M stands for “Malaya” or Universiti Malaya (UM). According to the QS World University Rankings 2018, UM has improved by 53 places since 2013 and is now ranked 114 in the world. While 114 may not sound like the sexiest of numbers, it places UM ahead of top institutions such as Cardiff University, Newcastle University, RMIT and Georgetown University.
A highlights our position in Asean. According to the QS rankings, Malaysia is home to five of Asean’s top eight universities – ranking third, fourth, fifth, seventh and eight respectively.
Singapore’s Nanyang Technological University and National University of Singapore lead the placing, with Thailand’s Chulalongkorn University in sixth place. This is significant as it shows the quality of higher education Malaysia possesses, as well as the potential it has.
R is for Research Universities. According to the QS rankings, Malaysia’s Research Universities (MRUs) are in the top one per cent in the world. How is this so? Well, out of approximately 26,000 universities worldwide, all five MRUs are ranked 264 and below, placing them within the top one percentile.
Five public universities make up the MRUs. They are UM, Universiti Sains Malaysia, Universiti Kebangsaan Malaysia, Universiti Putra Malaysia and Universiti Teknologi Malaysia. In the last five years, the MRUs have improved as much as 182 places in the world rankings – a sign of great dedication and hard work by the Malaysian higher education community.
A decade in the making
UMAR success stories are not coincidental. The successes, led by the MRUs, have been a decade in the making.
In fact, 2017 marks the 10-year anniversary of the MRU initiative. These efforts were first mooted by then Prime Minister Tun Abdullah Ahmad Badawi and subsequently implemented by former Education Minister Datuk Seri Mustapa Mohamed (now International Trade and Industry Minister) and Higher Education Minister Datuk Seri Mohamed Khaled Nordin (now Johor Mentri Besar).
The current Higher Education Minister, Datuk Seri Idris Jusoh, is overseeing the sustainability and continued growth of this high-impact initiative.
Room to improve
Without a doubt, the rankings and indicators also tell us another story – namely where Malaysian higher education is lacking and needs to improve. I have summarised these into four areas.

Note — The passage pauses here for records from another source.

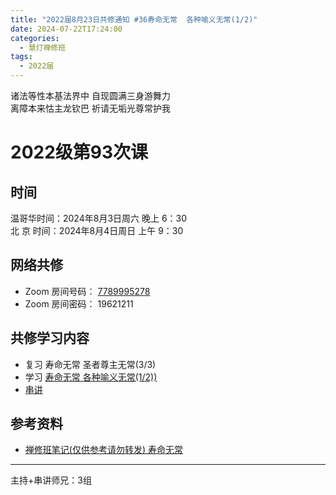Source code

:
```yaml
---
title: "2022届8月23日共修通知 #36寿命无常  各种喻义无常(1/2)"
date: 2024-07-22T17:24:00
categories:
  - 慧灯禅修班
tags:
  - 2022届
---
```

诸法等性本基法界中 自现圆满三身游舞力\
离障本来怙主龙钦巴 祈请无垢光尊常护我

# 2022级第93次课

## 时间

温哥华时间：2024年8月3日周六 晚上 6：30\
北  京 时间：2024年8月4日周日 上午 9：30

## 网络共修

* Zoom 房间号码： [7789995278](https://us02web.zoom.us/j/7789995278?pwd=VjZmbWJFY2k2K0E5RVB2cTNIQmhqUT09)
* Zoom 房间密码： 19621211

## 共修学习内容

* 复习 寿命无常 圣者尊主无常(3/3)
* 学习 [寿命无常 各种喻义无常(1/2))](https://www.huidengchanxiu.net/4jx/2wc/07)
* [串讲](https://box.hdcxb.net/%E5%85%B6%E4%BB%96%E8%B5%84%E6%96%99/f/2022%E5%B1%8A)


## 参考资料

* [禅修班笔记(仅供参考请勿转发) 寿命无常](https://bj.cxb123.cc/2wc/)
- - -


主持+串讲师兄：3组
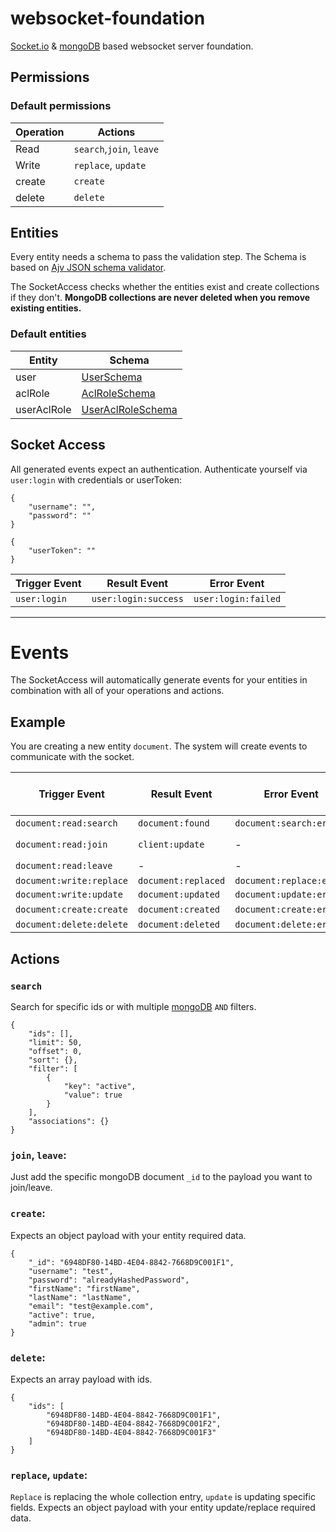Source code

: # websocket-foundation

[Socket.io](https://socket.io) & [mongoDB](https://www.mongodb.com/) based websocket server foundation.

## Permissions

### Default permissions

| Operation | Actions                  |
|-----------|--------------------------|
| Read      | `search`,`join`, `leave` |
| Write     | `replace`, `update`      |
| create    | `create`                 |
| delete    | `delete`                 |

## Entities

Every entity needs a schema to pass the validation step. The Schema is based
on [Ajv JSON schema validator](https://github.com/ajv-validator/ajv).

The SocketAccess checks whether the entities exist and create collections if they don't.
**MongoDB collections are never deleted when you remove existing entities.**

### Default entities

| Entity      | Schema                                                                                                                   |
|-------------|--------------------------------------------------------------------------------------------------------------------------|
| user        | [UserSchema](https://github.com/PheysX/websocket-foundation/blob/main/src/Validation/Schema/UserSchema.js)               |
| aclRole     | [AclRoleSchema](https://github.com/PheysX/websocket-foundation/blob/main/src/Validation/Schema/AclRoleSchema.js)         |
| userAclRole | [UserAclRoleSchema](https://github.com/PheysX/websocket-foundation/blob/main/src/Validation/Schema/UserAclRoleSchema.js) |

## Socket Access

All generated events expect an authentication. Authenticate yourself via `user:login` with credentials or userToken:

```
{
    "username": "",
    "password": ""
}
```

```
{
    "userToken": ""
}
```

| Trigger Event | Result Event         | Error Event         |
|---------------|----------------------|---------------------|
| `user:login`  | `user:login:success` | `user:login:failed` |

---

# Events

The SocketAccess will automatically generate events for your entities in combination with all of your operations and
actions.

## Example

You are creating a new entity `document`. The system will create events to communicate with the socket.

| Trigger Event            | Result Event        | Error Event              | Additional entity room events    |
|--------------------------|---------------------|--------------------------|----------------------------------|
| `document:read:search`   | `document:found`    | `document:search:error`  | -                                |
| `document:read:join`     | `client:update`     | -                        | `client:joined`, `client:update` |
| `document:read:leave`    | -                   | -                        | `client:leaved`                  |
| `document:write:replace` | `document:replaced` | `document:replace:error` | `updated`                        |
| `document:write:update`  | `document:updated`  | `document:update:error`  | `updated`                        |
| `document:create:create` | `document:created`  | `document:create:error`  | -                                |
| `document:delete:delete` | `document:deleted`  | `document:delete:error`  | `deleted`                        |

## Actions

### `search`

Search for specific ids or with
multiple [mongoDB](https://www.mongodb.com/docs/manual/reference/method/db.collection.find/) `AND` filters.

```
{
    "ids": [],
    "limit": 50,
    "offset": 0,
    "sort": {},
    "filter": [
        {
            "key": "active",
            "value": true
        }
    ],
    "associations": {}
}
```

### `join`, `leave`:

Just add the specific mongoDB document `_id` to the payload you want to join/leave.

### `create`:

Expects an object payload with your entity required data.

```
{
    "_id": "6948DF80-14BD-4E04-8842-7668D9C001F1",
    "username": "test",
    "password": "alreadyHashedPassword",
    "firstName": "firstName",
    "lastName": "lastName",
    "email": "test@example.com",
    "active": true,
    "admin": true
}
```

### `delete`:

Expects an array payload with ids.

```
{
    "ids": [
        "6948DF80-14BD-4E04-8842-7668D9C001F1",
        "6948DF80-14BD-4E04-8842-7668D9C001F2",
        "6948DF80-14BD-4E04-8842-7668D9C001F3"
    ]
}
```

### `replace`, `update`:

`Replace` is replacing the whole collection entry, `update` is updating specific fields. Expects an object payload with
your entity update/replace required data.
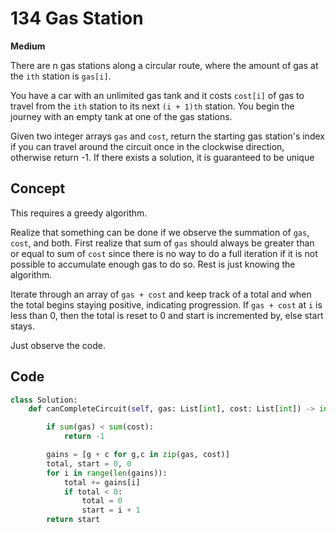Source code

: # 134 Gas Station

**Medium**

There are n gas stations along a circular route, where the amount of gas at the `ith` station is `gas[i]`.

You have a car with an unlimited gas tank and it costs `cost[i]` of gas to travel from the `ith` station to its next `(i + 1)th` station. You begin the journey with an empty tank at one of the gas stations.

Given two integer arrays `gas` and `cost`, return the starting gas station's index if you can travel around the circuit once in the clockwise direction, otherwise return -1. If there exists a solution, it is guaranteed to be unique

## Concept

This requires a greedy algorithm.

Realize that something can be done if we observe the summation of `gas`, `cost`, and both. First realize that sum of `gas` should always be greater than or equal to sum of `cost` since there is no way to do a full iteration if it is not possible to accumulate enough gas to do so. Rest is just knowing the algorithm.

Iterate through an array of `gas + cost` and keep track of a total and when the total begins staying positive, indicating progression. If `gas + cost` at `i` is less than 0, then the total is reset to 0 and start is incremented by, else start stays.

Just observe the code.

## Code

```python
class Solution:
    def canCompleteCircuit(self, gas: List[int], cost: List[int]) -> int:

        if sum(gas) < sum(cost):
            return -1

        gains = [g + c for g,c in zip(gas, cost)]
        total, start = 0, 0
        for i in range(len(gains)):
            total += gains[i]
            if total < 0:
                total = 0
                start = i + 1
        return start
```
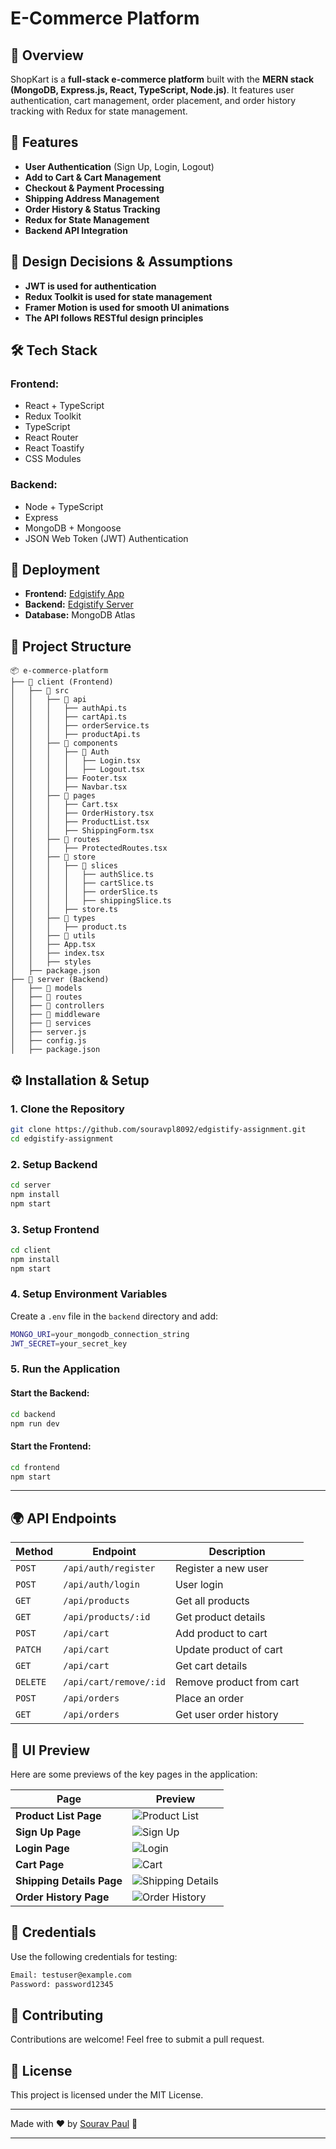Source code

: # E-Commerce Platform

## 📌 Overview

ShopKart is a **full-stack e-commerce platform** built with the **MERN stack (MongoDB, Express.js, React, TypeScript, Node.js)**. It features user authentication, cart management, order placement, and order history tracking with Redux for state management.

## 🚀 Features

- **User Authentication** (Sign Up, Login, Logout)
- **Add to Cart & Cart Management**
- **Checkout & Payment Processing**
- **Shipping Address Management**
- **Order History & Status Tracking**
- **Redux for State Management**
- **Backend API Integration**

## 🎯 Design Decisions & Assumptions

- **JWT is used for authentication**
- **Redux Toolkit is used for state management**
- **Framer Motion is used for smooth UI animations**
- **The API follows RESTful design principles**

## 🛠️ Tech Stack

### **Frontend:**

- React + TypeScript
- Redux Toolkit
- TypeScript
- React Router
- React Toastify
- CSS Modules

### **Backend:**

- Node + TypeScript
- Express
- MongoDB + Mongoose
- JSON Web Token (JWT) Authentication

## 🚀 Deployment

- **Frontend:** [Edgistify App](https://edgistifyassignment-app.vercel.app/)
- **Backend:** [Edgistify Server](https://edgistifyassignment-server.vercel.app/)
- **Database:** MongoDB Atlas

## 📂 Project Structure

```
📦 e-commerce-platform
├── 📁 client (Frontend)
│   ├── 📁 src
│   │   ├── 📁 api
│   │   │   ├── authApi.ts
│   │   │   ├── cartApi.ts
│   │   │   ├── orderService.ts
│   │   │   ├── productApi.ts
│   │   ├── 📁 components
│   │   │   ├── 📁 Auth
│   │   │   │   ├── Login.tsx
│   │   │   │   ├── Logout.tsx
│   │   │   ├── Footer.tsx
│   │   │   ├── Navbar.tsx
│   │   ├── 📁 pages
│   │   │   ├── Cart.tsx
│   │   │   ├── OrderHistory.tsx
│   │   │   ├── ProductList.tsx
│   │   │   ├── ShippingForm.tsx
│   │   ├── 📁 routes
│   │   │   ├── ProtectedRoutes.tsx
│   │   ├── 📁 store
│   │   │   ├── 📁 slices
│   │   │   │   ├── authSlice.ts
│   │   │   │   ├── cartSlice.ts
│   │   │   │   ├── orderSlice.ts
│   │   │   │   ├── shippingSlice.ts
│   │   │   ├── store.ts
│   │   ├── 📁 types
│   │   │   ├── product.ts
│   │   ├── 📁 utils
│   │   ├── App.tsx
│   │   ├── index.tsx
│   │   ├── styles
│   ├── package.json
├── 📁 server (Backend)
│   ├── 📁 models
│   ├── 📁 routes
│   ├── 📁 controllers
│   ├── 📁 middleware
│   ├── 📁 services
│   ├── server.js
│   ├── config.js
│   ├── package.json
```

## ⚙️ Installation & Setup

### **1. Clone the Repository**

```sh
git clone https://github.com/souravpl8092/edgistify-assignment.git
cd edgistify-assignment
```

### **2. Setup Backend**

```sh
cd server
npm install
npm start
```

### **3. Setup Frontend**

```sh
cd client
npm install
npm start
```

### **4. Setup Environment Variables**

Create a `.env` file in the `backend` directory and add:

```sh
MONGO_URI=your_mongodb_connection_string
JWT_SECRET=your_secret_key
```

### **5. Run the Application**

#### Start the Backend:

```sh
cd backend
npm run dev
```

#### Start the Frontend:

```sh
cd frontend
npm start
```

---

## 🌍 API Endpoints

| Method   | Endpoint               | Description              |
| -------- | ---------------------- | ------------------------ |
| `POST`   | `/api/auth/register`   | Register a new user      |
| `POST`   | `/api/auth/login`      | User login               |
| `GET`    | `/api/products`        | Get all products         |
| `GET`    | `/api/products/:id`    | Get product details      |
| `POST`   | `/api/cart`            | Add product to cart      |
| `PATCH`  | `/api/cart`            | Update product of cart   |
| `GET`    | `/api/cart`            | Get cart details         |
| `DELETE` | `/api/cart/remove/:id` | Remove product from cart |
| `POST`   | `/api/orders`          | Place an order           |
| `GET`    | `/api/orders`          | Get user order history   |

## 🎨 UI Preview

Here are some previews of the key pages in the application:

| **Page**                  | **Preview**                                          |
| ------------------------- | ---------------------------------------------------- |
| **Product List Page**     | ![Product List](https://i.imgur.com/nCUz69A.png)     |
| **Sign Up Page**          | ![Sign Up](https://i.imgur.com/kONsKqA.png)          |
| **Login Page**            | ![Login](https://i.imgur.com/Y5DKbgG.png)            |
| **Cart Page**             | ![Cart](https://i.imgur.com/19WfnxP.png)             |
| **Shipping Details Page** | ![Shipping Details](https://i.imgur.com/vRKvbtD.png) |
| **Order History Page**    | ![Order History](https://i.imgur.com/yQdiqDW.png)    |

## 🔐 Credentials

Use the following credentials for testing:

```sh
Email: testuser@example.com
Password: password12345
```

## 🤝 Contributing

Contributions are welcome! Feel free to submit a pull request.

## 📜 License

This project is licensed under the MIT License.

---

Made with ❤️ by [Sourav Paul](https://github.com/souravpl8092) 🚀

---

Firstly, resources management. Despite ranking 11th for resources in the U21 report, Malaysia ranks 39 for output. In my opinion, this indicates that the issue is not the lack of resources, rather the manner in which the funds are being deployed and managed.
Efficiency must be enhanced and complacency must be made a taboo. Perhaps, the current reduction in funding from the Government is the necessary jolt for our universities.
Secondly, industry collaboration. It should progress beyond signing memorandums of understanding (of which there are many). It should move towards depth and quality of collaboration between universities and industry, which leads to innovation, product commercialisation, joint research, grants and even student placement opportunities.
Thirdly, education quality. It goes without saying when the quality of education is high, it will impact various ranking indicators – including reputation, international student intake and quality of faculty. This is related to the quality and impact of teaching and learning, something that can be overlooked if too much emphasis is placed on research (do not forget the students!).
Fourth, and finally, graduate employability. All said and done, every university’s primary role is to produce employable graduates. Rankings, etc. do not matter if such a role is not achieved. While international indicators do not always capture this point, it is something on which our universities cannot compromise.
I sincerely believe our universities are not resting on their laurels to ensure they continue to improve, in line with the ministry’s motto “Soaring Upwards” (Google it). Malaysia’s higher education system is not void of problems. But rather than focus on the negatives, we should also know the positives.
The achievements of our higher education system today should make us proud.
Finally, if you ever head to the Higher Education Ministry, try to remember UMAR beforehand. It will come in handy in case you run into Datuk Seri Idris Jusoh, who is known to carry out impromptu UMAR quizzes.